- Developer: Spiderweb Software
- Platforms: Microsoft Windows Mac OS X iOS
- Release: NA: September 14, 2016;
- Genre: Role-playing video game
- Mode: Single-player

= Avadon 3: The Warborn =

2016 video game

Avadon 3: The Warborn is a single-player role-playing video game developed by Spiderweb Software. It is the third and final game in the Avadon trilogy. The game was released for Mac OS X and Microsoft Windows in September 2016, A version for the iPad was released in late 2016.

==Setting==
The Avadon series is set on the fictional continent of Lynaeus, which is divided between two warring factions. There is the Pact, an alliance of five nations, and the Farlands, a loose-knit group of faded empires and barbarian territories. The Pact has banded together for safety and to fend off invasion from the other lands of Lynaeus.

The fortress of Avadon is a force within the Pact, a small army of warriors, spies, and assassins tasked to protect the Pact and eliminate any threats to its safety before they have the chance to grow. The servants of Avadon have great power and are not bound by the laws of the Pact, though this can lead to corruption and abuse.

As Avadon 3 begins, Lynaeus has been invaded. The player must help to repel hordes of monsters and vicious raiders from their homeland. The mad commander has a plan for defeating the invaders and the players must choose whether to help or betray him.

==Gameplay==

Screenshot of Avadon 3: The Warborn.

Avadon 3: The Warborn is a single-player role-playing video game. The player assumes the role of a Blademaster, a Shadowwalker, a Shaman, a Sorcerer, or a Tinkermage (a new class added in Avadon 2). Later, the player can recruit two other characters (from the same set of five classes) and embark on missions assigned by the leaders of Avadon.

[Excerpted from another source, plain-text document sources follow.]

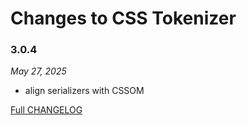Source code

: # Changes to CSS Tokenizer

### 3.0.4

_May 27, 2025_

- align serializers with CSSOM

[Full CHANGELOG](https://github.com/csstools/postcss-plugins/tree/main/packages/css-tokenizer/CHANGELOG.md)
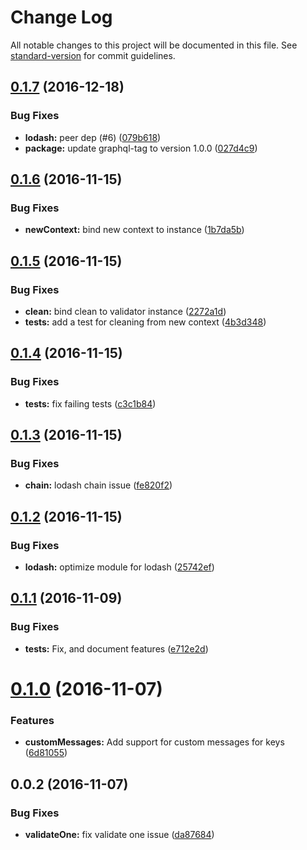 # Change Log

All notable changes to this project will be documented in this file. See [standard-version](https://github.com/conventional-changelog/standard-version) for commit guidelines.

<a name="0.1.7"></a>
## [0.1.7](https://github.com/Workpop/typed-validation/compare/v0.1.6...v0.1.7) (2016-12-18)


### Bug Fixes

* **lodash:** peer dep (#6) ([079b618](https://github.com/Workpop/typed-validation/commit/079b618))
* **package:** update graphql-tag to version 1.0.0 ([027d4c9](https://github.com/Workpop/typed-validation/commit/027d4c9))



<a name="0.1.6"></a>
## [0.1.6](https://github.com/Workpop/typed-validation/compare/v0.1.5...v0.1.6) (2016-11-15)


### Bug Fixes

* **newContext:** bind new context to instance ([1b7da5b](https://github.com/Workpop/typed-validation/commit/1b7da5b))



<a name="0.1.5"></a>
## [0.1.5](https://github.com/Workpop/typed-validation/compare/v0.1.4...v0.1.5) (2016-11-15)


### Bug Fixes

* **clean:** bind clean to validator instance ([2272a1d](https://github.com/Workpop/typed-validation/commit/2272a1d))
* **tests:** add a test for cleaning from new context ([4b3d348](https://github.com/Workpop/typed-validation/commit/4b3d348))



<a name="0.1.4"></a>
## [0.1.4](https://github.com/Workpop/typed-validation/compare/v0.1.3...v0.1.4) (2016-11-15)


### Bug Fixes

* **tests:** fix failing tests ([c3c1b84](https://github.com/Workpop/typed-validation/commit/c3c1b84))



<a name="0.1.3"></a>
## [0.1.3](https://github.com/Workpop/typed-validation/compare/v0.1.2...v0.1.3) (2016-11-15)


### Bug Fixes

* **chain:** lodash chain issue ([fe820f2](https://github.com/Workpop/typed-validation/commit/fe820f2))



<a name="0.1.2"></a>
## [0.1.2](https://github.com/Workpop/typed-validation/compare/v0.1.1...v0.1.2) (2016-11-15)


### Bug Fixes

* **lodash:** optimize module for lodash ([25742ef](https://github.com/Workpop/typed-validation/commit/25742ef))



<a name="0.1.1"></a>
## [0.1.1](https://github.com/Workpop/typed-validation/compare/v0.1.0...v0.1.1) (2016-11-09)


### Bug Fixes

* **tests:** Fix, and document features ([e712e2d](https://github.com/Workpop/typed-validation/commit/e712e2d))



<a name="0.1.0"></a>
# [0.1.0](https://github.com/Workpop/typed-validation/compare/v0.0.2...v0.1.0) (2016-11-07)


### Features

* **customMessages:** Add support for custom messages for keys ([6d81055](https://github.com/Workpop/typed-validation/commit/6d81055))



<a name="0.0.2"></a>
## 0.0.2 (2016-11-07)


### Bug Fixes

* **validateOne:** fix validate one issue ([da87684](https://github.com/Workpop/typed-validation/commit/da87684))

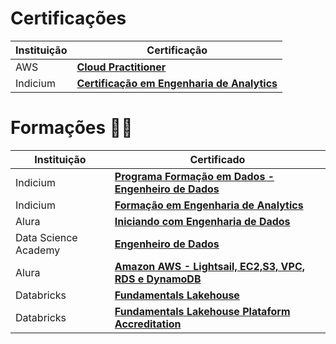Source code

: # Certificações
| Instituição                         | Certificação                                            |
|----------------------------------|--------------------------------------------------------|
| AWS                    | [**Cloud Practitioner**](https://www.credly.com/badges/f63bb922-e099-4582-8353-a471f4553fdf/public_url) |
| Indicium                         | [**Certificação em Engenharia de Analytics**](https://github.com/ribeirowillian/Certificados/blob/main/Indicium/certificate-certificacao-analytics-engineer-by-indicium.pdf) | 


# Formações 👨‍🎓

| Instituição                         | Certificado                                            |
|----------------------------------|--------------------------------------------------------|
| Indicium                         | [**Programa Formação em Dados - Engenheiro de Dados**](https://github.com/ribeirowillian/Certificados/blob/main/Indicium/Certificado_Lighthouse_Indicium.png) |
| Indicium                         | [**Formação em Engenharia de Analytics**](https://github.com/ribeirowillian/Certificados/blob/main/Indicium/Certificado_engenharia_de_analytics_Indicium.pdf) | 
| Alura                            | [**Iniciando com Engenharia de Dados**](https://github.com/will-rds/Certificados/blob/main/Alura/Iniciando-engenharia-de-dados-alura.pdf)            |
| Data Science Academy             | [**Engenheiro de Dados**](https://github.com/ribeirowillian/Certificados/blob/main/DSA/Certificado-Formacao-ED-DSA.pdf)            |
| Alura                            | [**Amazon AWS - Lightsail, EC2,S3, VPC, RDS e DynamoDB**](https://github.com/will-rds/Certificados/blob/main/Alura/Comecando_na_AWS_com_Lightsail_EC2_S3_VPC_RDS_DynamoDB-Alura.pdf) |
| Databricks                            | [**Fundamentals Lakehouse**](https://github.com/ribeirowillian/Certificados/blob/main/Databricks/databricks_lakehouse.pdf) |
| Databricks                            | [**Fundamentals Lakehouse Plataform Accreditation**](https://github.com/ribeirowillian/Certificados/blob/main/Databricks/fundamentals_databricks_lakehouse.pdf) |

Each character class in Avadon 3 has its own set of several dozen abilities. These can be spells to inflict damage or summon aid, blessings and curses, and rituals that heal wounded party members. Avadon features elaborate scripted encounters that are intended to encourage a variety of tactics.

Combat in Avadon 3 is turn-based. Creatures in battle take turns acting, during which they can move, use abilities, and attack.

==Reception==
Early critical reception of Avadon 3: The Warborn has been generally positive. OPN wrote: "The game possesses depth, quality art, fantastic gameplay, and provides a profound experience beyond casual entertainment. RPGWatch complimented the game's "great writing and story, as well as an enjoyable party based tactical combat system".